Repeat every record exactly as written.

Data shown:
▬▬▬▬▬▬
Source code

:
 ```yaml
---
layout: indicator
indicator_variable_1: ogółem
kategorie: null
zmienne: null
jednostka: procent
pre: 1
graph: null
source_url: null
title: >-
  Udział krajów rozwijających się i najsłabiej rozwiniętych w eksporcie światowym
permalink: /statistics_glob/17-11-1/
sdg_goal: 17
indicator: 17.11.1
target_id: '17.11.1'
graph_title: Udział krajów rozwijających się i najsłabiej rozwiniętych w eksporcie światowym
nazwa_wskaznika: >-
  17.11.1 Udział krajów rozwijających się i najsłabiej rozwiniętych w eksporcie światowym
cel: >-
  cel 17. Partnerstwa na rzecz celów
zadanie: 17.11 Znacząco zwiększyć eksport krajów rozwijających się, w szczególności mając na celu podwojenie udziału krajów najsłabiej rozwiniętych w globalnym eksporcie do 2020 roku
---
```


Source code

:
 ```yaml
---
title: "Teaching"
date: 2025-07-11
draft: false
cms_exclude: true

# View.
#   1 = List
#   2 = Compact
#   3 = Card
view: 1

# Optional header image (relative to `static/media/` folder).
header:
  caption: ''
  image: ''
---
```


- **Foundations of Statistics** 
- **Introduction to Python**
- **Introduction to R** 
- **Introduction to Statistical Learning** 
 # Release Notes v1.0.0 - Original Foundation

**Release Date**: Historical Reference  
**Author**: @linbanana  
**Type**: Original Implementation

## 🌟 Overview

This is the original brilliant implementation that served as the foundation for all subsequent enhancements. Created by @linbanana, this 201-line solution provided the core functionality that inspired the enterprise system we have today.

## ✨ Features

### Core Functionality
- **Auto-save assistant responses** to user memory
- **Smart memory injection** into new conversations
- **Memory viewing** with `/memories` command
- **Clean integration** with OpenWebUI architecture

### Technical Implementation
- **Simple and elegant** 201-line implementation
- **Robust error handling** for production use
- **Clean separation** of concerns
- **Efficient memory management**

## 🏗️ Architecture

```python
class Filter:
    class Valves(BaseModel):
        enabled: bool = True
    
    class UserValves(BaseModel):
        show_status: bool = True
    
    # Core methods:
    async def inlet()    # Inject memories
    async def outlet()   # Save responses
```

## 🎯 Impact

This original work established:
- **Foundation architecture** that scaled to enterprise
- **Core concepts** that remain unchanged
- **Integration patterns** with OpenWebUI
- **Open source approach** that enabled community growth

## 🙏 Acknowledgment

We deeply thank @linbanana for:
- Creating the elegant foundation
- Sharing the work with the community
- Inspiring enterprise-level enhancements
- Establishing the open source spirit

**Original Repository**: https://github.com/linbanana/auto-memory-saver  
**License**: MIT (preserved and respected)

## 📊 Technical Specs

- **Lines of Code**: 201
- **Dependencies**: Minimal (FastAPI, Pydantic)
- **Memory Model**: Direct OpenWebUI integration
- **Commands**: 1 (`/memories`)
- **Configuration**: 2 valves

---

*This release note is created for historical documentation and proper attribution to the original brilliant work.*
▬▬▬▬▬▬
Output below:
Source code

:
 ```yaml
---
layout: indicator
indicator_variable_1: ogółem
kategorie: null
zmienne: null
jednostka: procent
pre: 1
graph: null
source_url: null
title: >-
  Udział krajów rozwijających się i najsłabiej rozwiniętych w eksporcie światowym
permalink: /statistics_glob/17-11-1/
sdg_goal: 17
indicator: 17.11.1
target_id: '17.11.1'
graph_title: Udział krajów rozwijających się i najsłabiej rozwiniętych w eksporcie światowym
nazwa_wskaznika: >-
  17.11.1 Udział krajów rozwijających się i najsłabiej rozwiniętych w eksporcie światowym
cel: >-
  cel 17. Partnerstwa na rzecz celów
zadanie: 17.11 Znacząco zwiększyć eksport krajów rozwijających się, w szczególności mając na celu podwojenie udziału krajów najsłabiej rozwiniętych w globalnym eksporcie do 2020 roku
---
```


Source code

:
 ```yaml
---
title: "Teaching"
date: 2025-07-11
draft: false
cms_exclude: true

# View.
#   1 = List
#   2 = Compact
#   3 = Card
view: 1

# Optional header image (relative to `static/media/` folder).
header:
  caption: ''
  image: ''
---
```


- **Foundations of Statistics** 
- **Introduction to Python**
- **Introduction to R** 
- **Introduction to Statistical Learning** 
 # Release Notes v1.0.0 - Original Foundation

**Release Date**: Historical Reference  
**Author**: @linbanana  
**Type**: Original Implementation

## 🌟 Overview

This is the original brilliant implementation that served as the foundation for all subsequent enhancements. Created by @linbanana, this 201-line solution provided the core functionality that inspired the enterprise system we have today.

## ✨ Features

### Core Functionality
- **Auto-save assistant responses** to user memory
- **Smart memory injection** into new conversations
- **Memory viewing** with `/memories` command
- **Clean integration** with OpenWebUI architecture

### Technical Implementation
- **Simple and elegant** 201-line implementation
- **Robust error handling** for production use
- **Clean separation** of concerns
- **Efficient memory management**

## 🏗️ Architecture

```python
class Filter:
    class Valves(BaseModel):
        enabled: bool = True
    
    class UserValves(BaseModel):
        show_status: bool = True
    
    # Core methods:
    async def inlet()    # Inject memories
    async def outlet()   # Save responses
```

## 🎯 Impact

This original work established:
- **Foundation architecture** that scaled to enterprise
- **Core concepts** that remain unchanged
- **Integration patterns** with OpenWebUI
- **Open source approach** that enabled community growth

## 🙏 Acknowledgment

We deeply thank @linbanana for:
- Creating the elegant foundation
- Sharing the work with the community
- Inspiring enterprise-level enhancements
- Establishing the open source spirit

**Original Repository**: https://github.com/linbanana/auto-memory-saver  
**License**: MIT (preserved and respected)

## 📊 Technical Specs

- **Lines of Code**: 201
- **Dependencies**: Minimal (FastAPI, Pydantic)
- **Memory Model**: Direct OpenWebUI integration
- **Commands**: 1 (`/memories`)
- **Configuration**: 2 valves

---

*This release note is created for historical documentation and proper attribution to the original brilliant work.*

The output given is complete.